Correlation Between Multi Bintang and Multi Makmur
Can any of the company-specific risk be diversified away by investing in both Multi Bintang and Multi Makmur at the same time? Although using a correlation coefficient on its own may not help to predict future stock returns, this module helps to understand the diversifiable risk of combining Multi Bintang and Multi Makmur into the same portfolio, which is an essential part of the fundamental portfolio management process.
By analyzing existing cross correlation between Multi Bintang Indonesia and Multi Makmur Lemindo, you can compare the effects of market volatilities on Multi Bintang and Multi Makmur and check how they will diversify away market risk if combined in the same portfolio for a given time horizon. You can also utilize pair trading strategies of matching a long position in Multi Bintang with a short position of Multi Makmur. Check out your portfolio center. Please also check ongoing floating volatility patterns of Multi Bintang and Multi Makmur.

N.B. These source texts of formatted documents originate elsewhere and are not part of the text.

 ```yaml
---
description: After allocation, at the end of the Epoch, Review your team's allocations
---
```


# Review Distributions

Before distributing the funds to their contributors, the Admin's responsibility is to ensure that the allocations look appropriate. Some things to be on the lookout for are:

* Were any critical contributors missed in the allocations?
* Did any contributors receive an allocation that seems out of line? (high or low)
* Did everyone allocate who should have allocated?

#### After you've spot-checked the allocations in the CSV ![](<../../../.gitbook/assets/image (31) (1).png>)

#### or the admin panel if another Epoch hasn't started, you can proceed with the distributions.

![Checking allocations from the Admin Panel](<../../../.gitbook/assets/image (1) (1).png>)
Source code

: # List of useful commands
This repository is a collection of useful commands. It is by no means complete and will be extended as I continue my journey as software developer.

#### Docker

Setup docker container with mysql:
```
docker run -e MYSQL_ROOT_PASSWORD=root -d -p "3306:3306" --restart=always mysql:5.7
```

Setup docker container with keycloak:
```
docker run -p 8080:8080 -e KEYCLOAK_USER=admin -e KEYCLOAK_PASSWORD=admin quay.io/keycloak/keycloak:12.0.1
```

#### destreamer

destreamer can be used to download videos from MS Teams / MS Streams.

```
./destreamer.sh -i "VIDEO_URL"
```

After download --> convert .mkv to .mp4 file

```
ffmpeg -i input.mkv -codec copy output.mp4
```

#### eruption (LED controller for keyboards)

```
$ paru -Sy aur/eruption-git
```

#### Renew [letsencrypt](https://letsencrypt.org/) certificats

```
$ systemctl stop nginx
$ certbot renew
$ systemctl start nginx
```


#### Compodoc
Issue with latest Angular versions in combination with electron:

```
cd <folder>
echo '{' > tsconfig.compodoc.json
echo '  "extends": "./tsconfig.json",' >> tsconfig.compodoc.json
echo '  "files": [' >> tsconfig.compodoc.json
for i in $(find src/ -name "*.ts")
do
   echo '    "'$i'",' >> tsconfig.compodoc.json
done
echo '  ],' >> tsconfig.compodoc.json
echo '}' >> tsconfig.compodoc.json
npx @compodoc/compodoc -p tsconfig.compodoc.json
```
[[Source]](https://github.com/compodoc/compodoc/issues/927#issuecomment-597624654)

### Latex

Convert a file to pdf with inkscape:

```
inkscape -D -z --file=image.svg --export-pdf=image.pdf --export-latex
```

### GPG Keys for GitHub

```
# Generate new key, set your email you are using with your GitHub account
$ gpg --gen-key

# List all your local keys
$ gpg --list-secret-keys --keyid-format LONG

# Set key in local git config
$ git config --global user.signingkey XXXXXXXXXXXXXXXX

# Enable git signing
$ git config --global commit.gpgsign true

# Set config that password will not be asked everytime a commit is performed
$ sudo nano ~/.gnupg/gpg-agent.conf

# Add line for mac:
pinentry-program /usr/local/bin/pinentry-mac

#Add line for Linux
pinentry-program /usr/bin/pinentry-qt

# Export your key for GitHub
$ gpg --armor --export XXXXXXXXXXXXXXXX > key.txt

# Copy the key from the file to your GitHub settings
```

Diversification Opportunities for Multi Bintang and Multi Makmur
0.16 | Correlation Coefficient |
Average diversification
The 3 months correlation between Multi and Multi is 0.16. Overlapping area represents the amount of risk that can be diversified away by holding Multi Bintang Indonesia and Multi Makmur Lemindo in the same portfolio, assuming nothing else is changed. The correlation between historical prices or returns on Multi Makmur Lemindo and Multi Bintang is a relative statistical measure of the degree to which these equity instruments tend to move together. The correlation coefficient measures the extent to which returns on Multi Bintang Indonesia are associated (or correlated) with Multi Makmur. Values of the correlation coefficient range from -1 to +1, where. The correlation of zero (0) is possible when the price movement of Multi Makmur Lemindo has no effect on the direction of Multi Bintang i.e., Multi Bintang and Multi Makmur go up and down completely randomly.
Pair Corralation between Multi Bintang and Multi Makmur
Assuming the 90 days trading horizon Multi Bintang Indonesia is expected to under-perform the Multi Makmur. But the stock apears to be less risky and, when comparing its historical volatility, Multi Bintang Indonesia is 5.91 times less risky than Multi Makmur. The stock trades about -0.01 of its potential returns per unit of risk. The Multi Makmur Lemindo is currently generating about 0.19 of returns per unit of risk over similar time horizon. If you would invest 1,100 in Multi Makmur Lemindo on December 30, 2024 and sell it today you would earn a total of 900.00 from holding Multi Makmur Lemindo or generate 81.82% return on investment over 90 days.
Time Period | 3 Months [change] |
Direction | Moves Together |
Strength | Insignificant |
Accuracy | 100.0% |
Values | Daily Returns |
Multi Bintang Indonesia vs. Multi Makmur Lemindo
Performance |
Timeline |
Multi Bintang Indonesia |
Multi Makmur Lemindo |
Multi Bintang and Multi Makmur Volatility Contrast
Predicted Return Density |
Returns |
Pair Trading with Multi Bintang and Multi Makmur
The main advantage of trading using opposite Multi Bintang and Multi Makmur positions is that it hedges away some unsystematic risk. Because of two separate transactions, even if Multi Bintang position performs unexpectedly, Multi Makmur can make up some of the losses. Pair trading also minimizes risk from directional movements in the market. For example, if an entire industry or sector drops because of unexpected headlines, the short position in Multi Makmur will offset losses from the drop in Multi Makmur's long position.Multi Bintang vs. Delta Djakarta Tbk | Multi Bintang vs. Merck Tbk | Multi Bintang vs. Mayora Indah Tbk | Multi Bintang vs. Ultra Jaya Milk |
Multi Makmur vs. Indosterling Technomedia Tbk | Multi Makmur vs. Diamond Food Indonesia | Multi Makmur vs. Inocycle Technology Tbk | Multi Makmur vs. Garudafood Putra Putri |
Check out your portfolio center.Note that this page's information should be used as a complementary analysis to find the right mix of equity instruments to add to your existing portfolios or create a brand new portfolio. You can also try the Correlation Analysis module to reduce portfolio risk simply by holding instruments which are not perfectly correlated.